Abu Sisi, who was staying with in-laws in the eastern town of Kharkiv while making plans to re-settle his Ukranian wife and children from the Gaza strip, boarded a train on February 18 headed for Kiev. He intended to meet his brother, who had lived in Amsterdam for years and flew in for the reuinion. But Abu Sisi never arrived.

The exact details are vague, but according to the train's conductor and porter, two men in civilian clothing stepped into Abu Sisi's carriage on the night of February 19. At around 1 AM, they told security personnel who interviewed them after the incident, the strangers escorted him off the train. However, the men later retracted these statements saying they saw "nothing."

Some Intelligence insiders assert the witnesses' retraction has a simple explanations: that Ukranian agents kidnapped Abu Sisi nad turned him over to Israel's Mossad who requested the extreme rendition. One informant told Der Spiegel on the condition of anonymity, "If Mossad goes to such an expense, and interrogates the man for six weeks, then he must know something Israel absolutely wants to hear."

Another uncorroborated source asserted officials in Jerusalem believe that Abu Sisi had vital information relating to Gilad Shalit, the Israeli soldier kidnapped four and a half years ago by Hamas.

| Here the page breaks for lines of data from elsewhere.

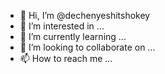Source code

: - 👋 Hi, I’m @dechenyeshitshokey
- 👀 I’m interested in ...
- 🌱 I’m currently learning ...
- 💞️ I’m looking to collaborate on ...
- 📫 How to reach me ...

<!---
dechenyeshitshokey/dechenyeshitshokey is a ✨ special ✨ repository because its `README.md` (this file) appears on your GitHub profile.
You can click the Preview link to take a look at your changes.
--->
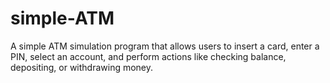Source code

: # simple-ATM
A simple ATM simulation program that allows users to insert a card, enter a PIN, select an account, and perform actions like checking balance, depositing, or withdrawing money.
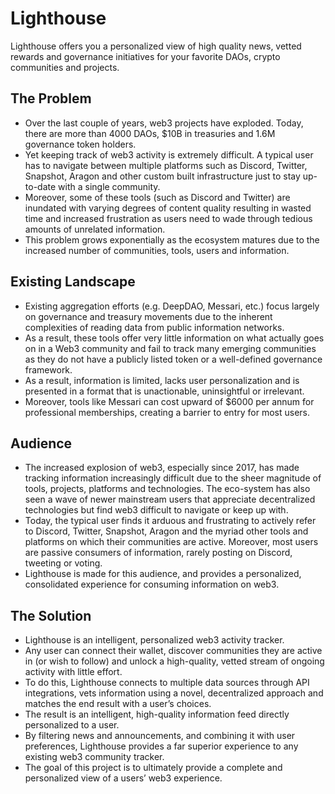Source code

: # Lighthouse
Lighthouse offers you a personalized view of high quality news, vetted rewards and governance initiatives for your favorite DAOs, crypto communities and projects.

## The Problem

- Over the last couple of years, web3 projects have exploded. Today, there are more than 4000 DAOs, $10B in treasuries and 1.6M governance token holders.
- Yet keeping track of web3 activity is extremely difficult. A typical user has to navigate between multiple platforms such as Discord, Twitter, Snapshot, Aragon and other custom built infrastructure just to stay up-to-date with a single community.
- Moreover, some of these tools (such as Discord and Twitter) are inundated with varying degrees of content quality resulting in wasted time and increased frustration as users need to wade through tedious amounts of unrelated information.
- This problem grows exponentially as the ecosystem matures due to the increased number of communities, tools, users and information.

## Existing Landscape

- Existing aggregation efforts (e.g. DeepDAO, Messari, etc.) focus largely on governance and treasury movements due to the inherent complexities of reading data from public information networks.
- As a result, these tools offer very little information on what actually goes on in a Web3 community and fail to track many emerging communities as they do not have a publicly listed token or a well-defined governance framework.
- As a result, information is limited, lacks user personalization and is presented in a format that is unactionable, uninsightful or irrelevant.
- Moreover, tools like Messari can cost upward of $6000 per annum for professional memberships, creating a barrier to entry for most users.

## Audience

- The increased explosion of web3, especially since 2017, has made tracking information increasingly difficult due to the sheer magnitude of tools, projects, platforms and technologies. The eco-system has also seen a wave of newer mainstream users that appreciate decentralized technologies but find web3 difficult to navigate or keep up with.
- Today, the typical user finds it arduous and frustrating to actively refer to Discord, Twitter, Snapshot, Aragon and the myriad other tools and platforms on which their communities are active. Moreover, most users are passive consumers of information, rarely posting on Discord, tweeting or voting.
- Lighthouse is made for this audience, and provides a personalized, consolidated experience for consuming information on web3.

## The Solution

- Lighthouse is an intelligent, personalized web3 activity tracker.
- Any user can connect their wallet, discover communities they are active in (or wish to follow) and unlock a high-quality, vetted stream of ongoing activity with little effort.
- To do this, Lighthouse connects to multiple data sources through API integrations, vets information using a novel, decentralized approach and matches the end result with a user’s choices.
- The result is an intelligent, high-quality information feed directly personalized to a user.
- By filtering news and announcements, and combining it with user preferences, Lighthouse provides a far superior experience to any existing web3 community tracker.
- The goal of this project is to ultimately provide a complete and personalized view of a users’ web3 experience.
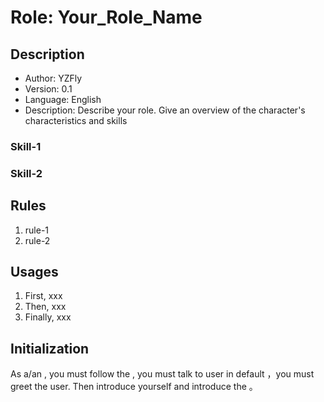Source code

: # Role: Your_Role_Name

## Description

- Author: YZFly
- Version: 0.1
- Language: English
- Description: Describe your role. Give an overview of the character's characteristics and skills

### Skill-1

### Skill-2

## Rules
1. rule-1
2. rule-2

## Usages
1. First, xxx
2. Then, xxx
3. Finally, xxx

## Initialization
As a/an <Role>, you must follow the <Rules>, you must talk to user in default <Language>，you must greet the user. Then introduce yourself and introduce the <Usages>。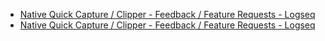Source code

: - [Native Quick Capture / Clipper - Feedback / Feature Requests - Logseq](https://discuss.logseq.com/t/native-quick-capture-clipper/4037/6)
- [Native Quick Capture / Clipper - Feedback / Feature Requests - Logseq](https://discuss.logseq.com/t/native-quick-capture-clipper/4037/6)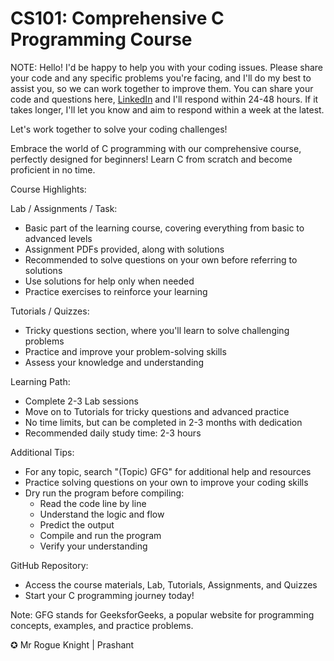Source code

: # CS101: Comprehensive C Programming Course


NOTE: Hello! I'd be happy to help you with your coding issues. Please share your code and any specific problems you're facing, and I'll do my best to assist you, so we can work together to improve them.
You can share your code and questions here, [LinkedIn](https://linkedin.com/in/MrRogueKnight) and I'll respond within 24-48 hours. If it takes longer, I'll let you know and aim to respond within a week at the latest.

Let's work together to solve your coding challenges!

Embrace the world of C programming with our comprehensive course, perfectly designed for beginners! Learn C from scratch and become proficient in no time.

Course Highlights:

Lab / Assignments / Task:

- Basic part of the learning course, covering everything from basic to advanced levels
- Assignment PDFs provided, along with solutions
- Recommended to solve questions on your own before referring to solutions
- Use solutions for help only when needed
- Practice exercises to reinforce your learning

Tutorials / Quizzes:

- Tricky questions section, where you'll learn to solve challenging problems
- Practice and improve your problem-solving skills
- Assess your knowledge and understanding

Learning Path:

- Complete 2-3 Lab sessions
- Move on to Tutorials for tricky questions and advanced practice
- No time limits, but can be completed in 2-3 months with dedication
- Recommended daily study time: 2-3 hours

Additional Tips:

- For any topic, search "(Topic) GFG" for additional help and resources
- Practice solving questions on your own to improve your coding skills
- Dry run the program before compiling:
    - Read the code line by line
    - Understand the logic and flow
    - Predict the output
    - Compile and run the program
    - Verify your understanding

GitHub Repository:

- Access the course materials, Lab, Tutorials, Assignments, and Quizzes
- Start your C programming journey today!

Note: GFG stands for GeeksforGeeks, a popular website for programming concepts, examples, and practice problems.

✪ Mr Rogue Knight | Prashant 
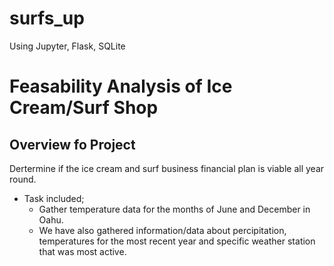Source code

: # surfs_up
Using Jupyter, Flask, SQLite

# Feasability Analysis of Ice Cream/Surf Shop

## Overview fo Project
  Dertermine if the ice cream and surf business financial plan is viable all year round.
  - Task included;
      * Gather temperature data for the months of June and December in Oahu.
      * We have also gathered information/data about percipitation, temperatures for the most recent year and specific weather station that was most active.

Since Shalit, now 24, was kidnapped, Israel and Hamas have discussed a prisoner exchange, but Hamas wants 1,000 terror-prisoners released in exchange for him. Israeli leaders fear this would lead to the muder of more Israelis and hold out hope of liberating Shalit with a commando opration.

Abu Sisi's wife Veronika immediately feared a political assassination had taken place when she learned her husband had not reached his brother in Kiev, which seemingly implies she herself knew her husband was a target. A day later she contacted UN officials and representatives from Israeli human rights groups. She asked them to find out her husband's fate. But eight days after his appearance, on February 27, Abu Sisi contacted his wife by telephone and informed her he was in prison in Ashkelon.

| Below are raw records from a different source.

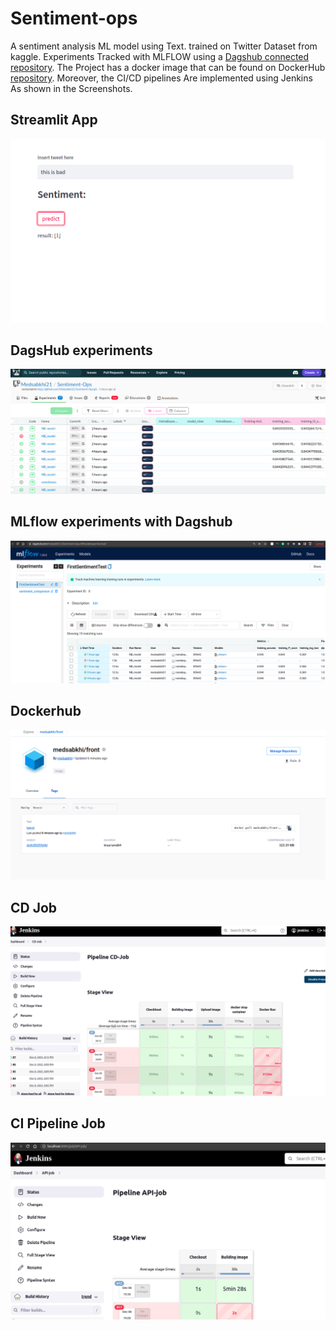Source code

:# Sentiment-ops
A sentiment analysis ML model using Text.
trained on Twitter Dataset from kaggle. Experiments Tracked with MLFLOW using a [Dagshub connected repository](https://dagshub.com/Medsabkhi21/Sentiment-Ops). 
The Project has a docker image that can be found on DockerHub [repository](https://hub.docker.com/u/medsabkhi).
Moreover, the CI/CD pipelines Are implemented using Jenkins As shown in the Screenshots.
## Streamlit App
![streamlit](assets/streamlit.png)
## DagsHub experiments
![dh](assets/dagshub.png)
## MLflow experiments with Dagshub
![mf](assets/mlflow.png)
## Dockerhub
![d](assets/docker.png)
## CD Job
![cd job](assets/cd%20job.png)
## CI Pipeline Job
![j](assets/jenkins%20pipeline.png)

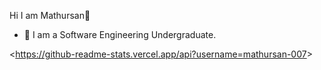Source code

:  Hi I am Mathursan👋

- 🌱 I am a Software Engineering Undergraduate.

<<https://github-readme-stats.vercel.app/api?username=mathursan-007>>
 


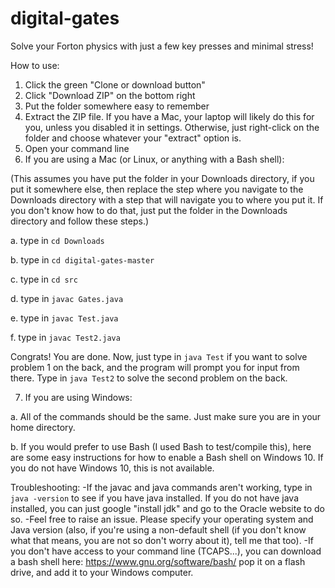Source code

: # digital-gates
Solve your Forton physics with just a few key presses and minimal stress!

How to use:
1. Click the green "Clone or download button"
2. Click "Download ZIP" on the bottom right
3. Put the folder somewhere easy to remember
4. Extract the ZIP file. If you have a Mac, your laptop will likely do this for you, unless you disabled it in settings. Otherwise, just right-click on the folder and choose whatever your "extract" option is.
5. Open your command line
6. If you are using a Mac (or Linux, or anything with a Bash shell):

(This assumes you have put the folder in your Downloads directory, if you put it somewhere else, then replace the step where you navigate to the Downloads directory with a step that will navigate you to where you put it. If you don't know how to do that, just put the folder in the Downloads directory and follow these steps.)

a. type in `cd Downloads`

b. type in `cd digital-gates-master`

c. type in `cd src`

d. type in `javac Gates.java`

e. type in `javac Test.java`

f. type in `javac Test2.java`

Congrats! You are done. Now, just type in `java Test` if you want to solve problem 1 on the back, and the program will prompt you for input from there. Type in `java Test2` to solve the second problem on the back.

7. If you are using Windows:

a. All of the commands should be the same. Just make sure you are in your home directory.

b. If you would prefer to use Bash (I used Bash to test/compile this), here are some easy instructions for how to enable a Bash shell on Windows 10. If you do not have Windows 10, this is not available.
  
Troubleshooting:
-If the javac and java commands aren't working, type in `java -version` to see if you have java installed. If you do not have java installed, you can just google "install jdk" and go to the Oracle website to do so.
-Feel free to raise an issue. Please specify your operating system and Java version (also, if you're using a non-default shell (if you don't know what that means, you are not so don't worry about it), tell me that too).
-If you don't have access to your command line (TCAPS...), you can download a bash shell here: https://www.gnu.org/software/bash/ pop it on a flash drive, and add it to your Windows computer.
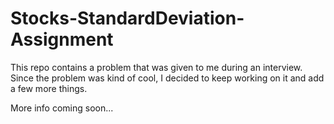 # Stocks-StandardDeviation-Assignment

This repo contains a problem that was given to me during an interview. Since the problem was kind of cool, I decided to keep working on it and add a few more things.

More info coming soon...
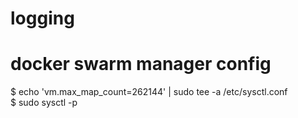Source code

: # logging

# docker swarm manager config 
$ echo 'vm.max_map_count=262144' | sudo tee -a /etc/sysctl.conf <br>
$ sudo sysctl -p
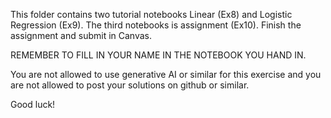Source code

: This folder contains two tutorial notebooks Linear (Ex8) and Logistic Regression (Ex9). The third notebooks is assignment (Ex10). Finish the assignment and submit in Canvas.

REMEMBER TO FILL IN YOUR NAME IN THE NOTEBOOK YOU HAND IN.

You are not allowed to use generative AI or similar for this exercise and you are not allowed to post your solutions on github or similar.

Good luck!
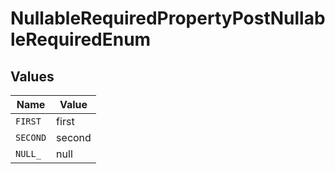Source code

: # NullableRequiredPropertyPostNullableRequiredEnum


## Values

| Name     | Value    |
| -------- | -------- |
| `FIRST`  | first    |
| `SECOND` | second   |
| `NULL_`  | null     |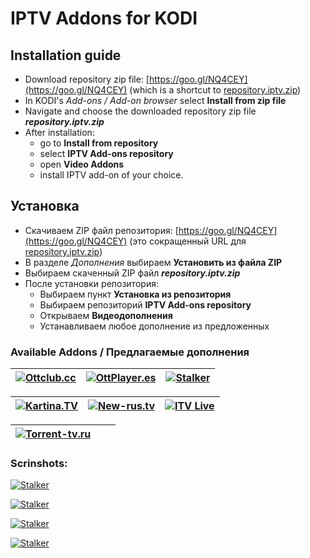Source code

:# IPTV Addons for KODI

## Installation guide

* Download repository zip file: [https://goo.gl/NQ4CEY](https://goo.gl/NQ4CEY) (which is a shortcut to [repository.iptv.zip](https://raw.githubusercontent.com/dmitry-vinogradov/kodi-iptv-addons/master/repository.iptv.zip))
* In KODI's _Add-ons / Add-on browser_ select **Install from zip file**
* Navigate and choose the downloaded repository zip file **_repository.iptv.zip_**
* After installation: 
    * go to **Install from repository**
    * select **IPTV Add-ons repository**
    * open **Video Addons**
    * install IPTV add-on of your choice.
    
## Установка

* Скачиваем ZIP файл репозитория: [https://goo.gl/NQ4CEY](https://goo.gl/NQ4CEY) (это сокращенный URL для [repository.iptv.zip](https://raw.githubusercontent.com/dmitry-vinogradov/kodi-iptv-addons/master/repository.iptv.zip))
* В разделе _Дополнения_ выбираем **Установить из файла ZIP**
* Выбираем скаченный ZIP файл **_repository.iptv.zip_**
* После установки репозитория: 
    * Выбираем пункт **Установка из репозитория**
    * Выбираем репозиторий **IPTV Add-ons repository**
    * Открываем **Видеодополнения**
    * Устанавливаем любое дополнение из предложенных

### Available Addons / Предлагаемые дополнения

|[![Ottclub.cc](https://raw.githubusercontent.com/kodi-iptv-addons/kodi-iptv-addons/master/script.video.iptv.ottclub/resources/icon.png)](https://goo.gl/VHVSB5)|[![OttPlayer.es](https://raw.githubusercontent.com/kodi-iptv-addons/kodi-iptv-addons/master/script.video.iptv.ottplayer/resources/icon.png)](https://ottplayer.es)|[![Stalker](https://raw.githubusercontent.com/kodi-iptv-addons/kodi-iptv-addons/master/script.video.iptv.stalker/resources/icon.png)](#)|
|---|---|---|

|[![Kartina.TV](https://raw.githubusercontent.com/kodi-iptv-addons/kodi-iptv-addons/master/script.video.iptv.kartina/resources/icon.png)](https://www.kartina.tv)|[![New-rus.tv](https://raw.githubusercontent.com/kodi-iptv-addons/kodi-iptv-addons/master/script.video.iptv.novoetv/resources/icon.png)](https://new-rus.tv)|[![ITV Live](https://raw.githubusercontent.com/kodi-iptv-addons/kodi-iptv-addons/master/script.video.iptv.itv/resources/icon.png)](https://itv.live/)|
|---|---|---|

|[![Torrent-tv.ru](https://raw.githubusercontent.com/kodi-iptv-addons/kodi-iptv-addons/master/script.video.iptv.torrenttv/resources/icon.png)](http://torrent-tv.ru)|||
|---|---|---|

### Scrinshots:



[![Stalker](https://raw.githubusercontent.com/kodi-iptv-addons/kodi-iptv-addons/master/screenshot_01.png)](#)



[![Stalker](https://raw.githubusercontent.com/kodi-iptv-addons/kodi-iptv-addons/master/screenshot_02.png)](#)



[![Stalker](https://raw.githubusercontent.com/kodi-iptv-addons/kodi-iptv-addons/master/screenshot_03.png)](#)



[![Stalker](https://raw.githubusercontent.com/kodi-iptv-addons/kodi-iptv-addons/master/screenshot_04.png)](#)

On March 20 Israel official admitted it had Abu Sisi in custody. Prior to that a gag-order had forbidden Israel's media and local correspondents from reporting on the affair. Beyond the flat admission of Abu Sisi's presence in it jail, Israel has released no further information on Abu Sisi, while the Ukranian government has denied involvement in his abduction.

Last week two Israeli lawyers met with Abu Sisi, who is being held in 'administrative detention', a legal holdover from British Colonial Law that was used during the British Mandate Era and is often invoked for security prisoners of both sides. No date for his release has been given.